10. “If Ever You’re in My Arms Again”/Peabo Bryson (holding at 10). “If Ever You’re in My Arms Again” never became a classic despite being a remarkably big hit in its time, a lovely song, and a fine performance by Peabo. If I had to pick one song from this Hot 100 to listen to right now, this would probably be it.
18. “State of Shock”/Jacksons (down from 7) and 20. “Dynamite”/Jermaine Jackson (up from 24). Thirty years later, the way Michael Jackson’s less-successful siblings glommed onto the demand for their brother makes the Victory tour one of the most distasteful pop-music hypes ever. What percentage of the people who bought tickets for Michael cared one damn bit about seeing the other Jacksons? Five percent is probably too high. (Ticket pictured above: face value $28, equivalent to about $64 today, which was lots more than pop and rock concert tickets generally cost back then.) In keeping with the shadiness of the whole thing, “State of Shock” is a lazy production; “Dynamite,” on the other hand, is just that—so maybe the tour wasn’t such a bad deal.
21. “Cruel Summer”/Bananarama (up from 26). Although the ragged unison vocals are nothing special, there’s never been another record that sounds like “Cruel Summer.” The video is the essence of MTV’s glory days, distilled to four minutes.

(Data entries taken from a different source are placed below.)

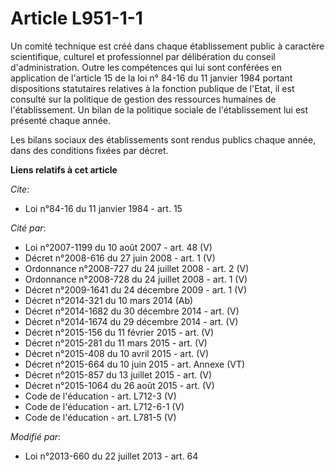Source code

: # Article L951-1-1

Un comité technique est créé dans chaque établissement public à caractère scientifique, culturel et professionnel par
délibération du conseil d'administration. Outre les compétences qui lui sont conférées en application de l'article 15 de la
loi n° 84-16 du 11 janvier 1984 portant dispositions statutaires relatives à la fonction publique de l'Etat, il est consulté
sur la politique de gestion des ressources humaines de l'établissement. Un bilan de la politique sociale de l'établissement
lui est présenté chaque année.

Les bilans sociaux des établissements sont rendus publics chaque année, dans des conditions fixées par décret.

**Liens relatifs à cet article**

_Cite_:

  - Loi n°84-16 du 11 janvier 1984 - art. 15

_Cité par_:

  - Loi n°2007-1199 du 10 août 2007 - art. 48 (V)
  - Décret n°2008-616 du 27 juin 2008 - art. 1 (V)
  - Ordonnance n°2008-727 du 24 juillet 2008 - art. 2 (V)
  - Ordonnance n°2008-728 du 24 juillet 2008 - art. 1 (V)
  - Décret n°2009-1641 du 24 décembre 2009 - art. 1 (V)
  - Décret n°2014-321 du 10 mars 2014 (Ab)
  - Décret n°2014-1682 du 30 décembre 2014 - art. (V)
  - Décret n°2014-1674 du 29 décembre 2014 - art. (V)
  - Décret n°2015-156 du 11 février 2015 - art. (V)
  - Décret n°2015-281 du 11 mars 2015 - art. (V)
  - Décret n°2015-408 du 10 avril 2015 - art. (V)
  - Décret n°2015-664 du 10 juin 2015 - art. Annexe (VT)
  - Décret n°2015-857 du 13 juillet 2015 - art. (V)
  - Décret n°2015-1064 du 26 août 2015 - art. (V)
  - Code de l'éducation - art. L712-3 (V)
  - Code de l'éducation - art. L712-6-1 (V)
  - Code de l'éducation - art. L781-5 (V)

_Modifié par_:

  - Loi n°2013-660 du 22 juillet 2013 - art. 64
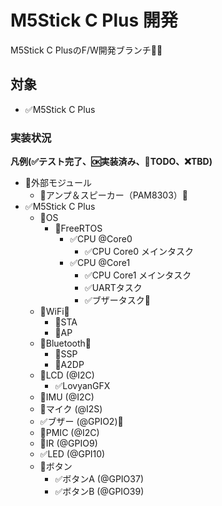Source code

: # M5Stick C Plus 開発
M5Stick C PlusのF/W開発ブランチ👩‍💻

## 対象
- ✅M5Stick C Plus

### 実装状況
**凡例(✅テスト完了、🆗実装済み、🚩TODO、❌TBD)**

- 📢外部モジュール
    - 🚩アンプ＆スピーカー（PAM8303）📢
- ✅M5Stick C Plus
  - 📍OS
    - 📍FreeRTOS
      - ✅CPU @Core0
        - ✅CPU Core0 メインタスク
      - ✅CPU @Core1
        - ✅CPU Core1 メインタスク
        - ✅UARTタスク
        - ✅ブザータスク📢
  - 📍WiFi🛜
    - 🚩STA
    - 🚩AP
  - 📍Bluetooth🛜
    - 🚩SSP
    - 🚩A2DP
  - 🚩LCD (@I2C)
    - ✅LovyanGFX
  - 🚩IMU (@I2C)
  - 🚩マイク (@I2S)
  - ✅ブザー (@GPIO2)📢
  - 🚩PMIC (@I2C)
  - 🚩IR (@GPIO9)
  - ✅LED (@GPI10)
  - 📍ボタン
    - ✅ボタンA (@GPIO37)
    - ✅ボタンB (@GPIO39)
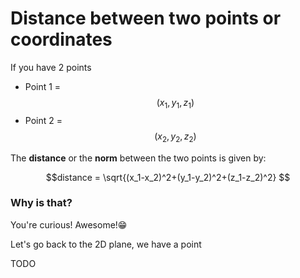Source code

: # Distance between two points or coordinates

If you have 2 points

* Point 1 = $$(x_1, y_1, z_1)$$ 
* Point 2 = $$(x_2, y_2, z_2)$$ 

The **distance** or the **norm** between the two points is given by:

$$distance = \sqrt{(x_1-x_2)^2+(y_1-y_2)^2+(z_1-z_2)^2} $$ 

### Why is that?

You're curious! Awesome!😁 

Let's go back to the 2D plane, we have a point 

TODO

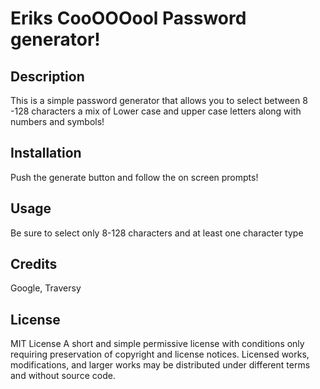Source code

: # Eriks CooOOOool Password generator!

## Description

This is a simple password generator that allows you to select between 8 -128 characters a mix of Lower case and upper case letters along with numbers and symbols!

## Installation

Push the generate button and follow the on screen prompts!

## Usage

Be sure to select only 8-128 characters and at least one character type

## Credits

Google, Traversy

## License

MIT License
    A short and simple permissive license with conditions only requiring preservation of copyright and license notices. Licensed works, modifications, and larger works may be distributed under different terms and without source code.
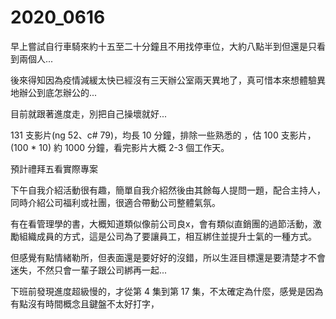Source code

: # 2020_0616

早上嘗試自行車騎來約十五至二十分鐘且不用找停車位，大約八點半到但還是只看到兩個人...

後來得知因為疫情減緩太快已經沒有三天辦公室兩天異地了，真可惜本來想體驗異地辦公到底怎辦公的...

目前就跟著進度走，別把自己操壞就好...

131 支影片(ng 52、c# 79)，均長 10 分鐘，排除一些熟悉的 ，估 100 支影片，(100 * 10) 約 1000 分鐘，看完影片大概 2-3 個工作天。

預計禮拜五看實際專案

下午自我介紹活動很有趣，簡單自我介紹然後由其餘每人提問一題，配合主持人，同時介紹公司福利或社團，很適合帶動公司整體氣氛。

有在看管理學的書，大概知道類似像前公司良x，會有類似直銷團的過節活動，激勵組織成員的方式，這是公司為了要讓員工，相互綁住並提升士氣的一種方式。

但感覺有點情緒勒所，但表面還是要好好的沒錯，所以生涯目標還是要清楚才不會迷失，不然只會一輩子跟公司綁再一起...

下班前發現進度超級慢的，才從第 4 集到第 17 集，不太確定為什麼，感覺是因為有點沒有時間概念且鍵盤不太好打字，


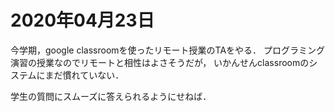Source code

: # 2020年04月23日 


今学期，google classroomを使ったリモート授業のTAをやる．
プログラミング演習の授業なのでリモートと相性はよさそうだが，
いかんせんclassroomのシステムにまだ慣れていない．


学生の質問にスムーズに答えられるようにせねば．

24. “Sexy Girl”/Glenn Frey (down from 20). What Frey brought to his partnership with Don Henley is analogous to what Paul McCartney brought to his partnership with John Lennon, in that Frey and McCartney mitigated their partners’ harsher impulses, impulses that are very clear in both Henley and Lennon’s solo work. The difference is that McCartney wasn’t boring. Frey’s solo work is remarkable in its dullness. The best you can say about “Sexy Girl’ is that it’s the closest Frey ever got to the soul music of his hometown, Detroit. The worst you can say is that it objectifies women in a way that didn’t bother people much in 1984, but it would now. That, and it’s boring.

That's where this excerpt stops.